Philosophe, essayiste, romancière, Belinda Cannone pense notre relation au monde et aux autres en faisant appel à l’art, à la littérature et même au tango. Rencontre avec une artiste de la pensée passionnante.
Photos PATRICE NORMAND
Il y a des rencontres qui se font d’abord grâce aux livres. Ceux lus, relus et qui restent comme des références dans la façon d’envisager une question et qui construisent les êtres. Puis les rencontres se font aussi grâce à des textes publiés dans les journaux. Ils viennent confirmer l’intuition de lecteur. Ce fut notamment le cas pour Belinda Cannone avec sa magnifique tribune lors de la libération de la parole avec #MeToo. Le même jour que la tribune pour le “droit d’importuner”, Cannone signe seule un texte superbe dans Le Monde où elle fait preuve de nuance, d’intelligence des situations et élève tout le débat. Après la lecture de ce texte, il fut encore plus clairement évident que Belinda Cannone était une intellectuelle qui comptait, et qu’il fallait lire et écouter ce qu’elle avait à nous dire du monde. Cannone réussit à penser le changement en universaliste, là ou d’autres échouent et ne font que segmenter. Toujours. Tout le monde. Ainsi, forcément, les rencontres se font aussi autour d’un nouveau livre. “Le nouveau nom de l’amour” dans lequel l’essayiste et romancière interroge le couple, le désir, et la perception de ceux-ci tout au long de l’histoire, du présent et du futur. L’occasion de rencontrer réellement Belinda Cannone était trop belle. Elle nous a reçu, chez elle, et comme prévu la discussion fut riche, passionnante, profonde, nuancée, intelligente et d’une grande humanité. Nous étions en relation. Une fois lu cette entretien, vous le serez aussi.

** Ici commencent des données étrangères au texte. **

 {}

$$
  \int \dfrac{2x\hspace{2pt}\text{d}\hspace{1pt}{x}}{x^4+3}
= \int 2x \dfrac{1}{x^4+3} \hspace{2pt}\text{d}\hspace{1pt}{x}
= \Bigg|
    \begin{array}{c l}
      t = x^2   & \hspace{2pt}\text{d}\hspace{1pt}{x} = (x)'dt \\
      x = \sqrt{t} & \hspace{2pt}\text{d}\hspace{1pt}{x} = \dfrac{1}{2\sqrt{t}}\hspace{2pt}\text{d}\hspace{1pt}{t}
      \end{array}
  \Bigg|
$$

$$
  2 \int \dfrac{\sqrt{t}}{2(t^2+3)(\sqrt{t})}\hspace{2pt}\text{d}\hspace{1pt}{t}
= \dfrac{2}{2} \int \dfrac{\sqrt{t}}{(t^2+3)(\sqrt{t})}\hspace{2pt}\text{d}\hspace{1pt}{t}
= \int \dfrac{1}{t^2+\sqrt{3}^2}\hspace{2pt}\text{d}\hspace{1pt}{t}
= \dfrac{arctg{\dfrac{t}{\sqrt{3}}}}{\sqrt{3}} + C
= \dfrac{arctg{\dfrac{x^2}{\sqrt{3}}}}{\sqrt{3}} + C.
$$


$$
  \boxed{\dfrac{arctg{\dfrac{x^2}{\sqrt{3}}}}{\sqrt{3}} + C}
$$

Dans votre dernier livre vous parlez d’un nouveau nom de l’amour et de la transformation du couple. Vous écrivez que nous tendons à devenir des « polygames lents ». Pourriez-vous nous l’expliquer ?

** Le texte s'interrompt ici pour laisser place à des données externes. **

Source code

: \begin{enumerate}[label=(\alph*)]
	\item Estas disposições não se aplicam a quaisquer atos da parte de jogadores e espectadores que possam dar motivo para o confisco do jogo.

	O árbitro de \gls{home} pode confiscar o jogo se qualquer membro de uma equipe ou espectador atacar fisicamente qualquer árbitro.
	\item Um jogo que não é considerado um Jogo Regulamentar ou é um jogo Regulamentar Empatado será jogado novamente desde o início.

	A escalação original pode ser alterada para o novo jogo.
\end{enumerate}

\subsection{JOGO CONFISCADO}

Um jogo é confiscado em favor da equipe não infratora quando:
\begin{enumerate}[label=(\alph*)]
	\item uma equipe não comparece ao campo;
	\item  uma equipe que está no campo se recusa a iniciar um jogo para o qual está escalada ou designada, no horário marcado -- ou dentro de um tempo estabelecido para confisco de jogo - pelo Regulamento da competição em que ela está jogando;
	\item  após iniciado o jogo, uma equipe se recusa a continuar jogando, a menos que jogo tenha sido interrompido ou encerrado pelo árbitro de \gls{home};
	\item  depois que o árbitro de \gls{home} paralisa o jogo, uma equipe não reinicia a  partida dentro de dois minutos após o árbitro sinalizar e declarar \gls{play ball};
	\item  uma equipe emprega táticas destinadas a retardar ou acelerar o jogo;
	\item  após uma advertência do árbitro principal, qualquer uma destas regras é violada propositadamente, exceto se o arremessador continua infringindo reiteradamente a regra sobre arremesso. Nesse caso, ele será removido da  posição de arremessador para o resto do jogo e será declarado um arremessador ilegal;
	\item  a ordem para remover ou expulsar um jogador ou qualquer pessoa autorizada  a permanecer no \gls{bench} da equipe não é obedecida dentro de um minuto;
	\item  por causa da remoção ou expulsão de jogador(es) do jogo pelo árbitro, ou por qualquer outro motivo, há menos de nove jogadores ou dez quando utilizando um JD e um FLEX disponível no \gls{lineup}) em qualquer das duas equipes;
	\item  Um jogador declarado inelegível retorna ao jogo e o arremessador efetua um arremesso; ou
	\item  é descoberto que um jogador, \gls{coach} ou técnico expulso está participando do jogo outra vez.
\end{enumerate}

Belinda Cannone : Je travaille sur la question du désir depuis très longtemps. Désir de vivre, et par conséquent désir charnel. J’ai été frappée de voir qu’on parlait toujours de la manifestation du désir à peu près de la même manière à travers le temps. Quand je travaillais pour mon livre « Le baiser peut-être », il y a plusieurs années, je me souviens d’avoir trouvé chez Lucrèce des passages sur le baiser que je pouvais signer plusieurs siècles plus tard. Comment est-il possible que le désir n’ait pas changé ? Voilà quelle était mon interrogation depuis quelque temps. Des choses se sont transformées pourtant. Mais est-ce l’amour ? Le désir ? Les couples ? La conclusion – provisoire – à laquelle je parviens dans ce livre est que c’est la place du désir dans l’amour qui a profondément évolué.
C’est-à-dire qu’il est devenu prépondérant ?
Belinda Cannone : Plus encore que cela, il est devenu une valeur. Il y a eu un long déplacement historique. D’abord le couple a pour seule vocation d’assurer la transmission du nom et du patrimoine, objectif qui se réalise au travers des « mariages arrangés ». A la fin du 18e siècle, un nouvel élément entre en scène : l’amour, qui devient un élément capital dans la décision de se marier.
Cet amour, je le nomme amour électif, c’est celui qui nous fait choisir un être et nul autre, et qui est plus fort que nous et nos intérêts matériels. Il est différent de l’amour « de charité » qui accompagnait le mariage arrangé, et qui naissait du mariage, et non qui le précédait. Puis, avec le 20e siècle, le désir fait son entrée. Entre l’amour et le désir, le passage semble assez naturel, mais au 19e on ne s’intéressait pas vraiment au désir comme ingrédient du mariage.
Quand le désir entre dans le couple, les problèmes commencent ?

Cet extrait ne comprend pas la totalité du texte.